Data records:
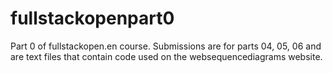 # fullstackopenpart0
Part 0 of fullstackopen.en course.
Submissions are for parts 04, 05, 06 and are text files that contain code used on the websequencediagrams website.
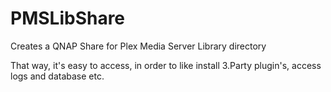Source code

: # PMSLibShare
Creates a QNAP Share for Plex Media Server Library directory

That way, it's easy to access, in order to like install 3.Party plugin's, access logs and database etc.
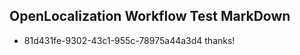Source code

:## OpenLocalization Workflow Test MarkDown

* 81d431fe-9302-43c1-955c-78975a44a3d4 
thanks!



<!--HONumber=Jan16_HO4-->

* [Exercise details] You are asked to output the records precisely as they appear, minus any pictures.

* [Finished task]
 # fullstackopenpart0
Part 0 of fullstackopen.en course.
Submissions are for parts 04, 05, 06 and are text files that contain code used on the websequencediagrams website.
Source code

: # PMSLibShare
Creates a QNAP Share for Plex Media Server Library directory

That way, it's easy to access, in order to like install 3.Party plugin's, access logs and database etc.
Source code

:## OpenLocalization Workflow Test MarkDown

* 81d431fe-9302-43c1-955c-78975a44a3d4 
thanks!



<!--HONumber=Jan16_HO4-->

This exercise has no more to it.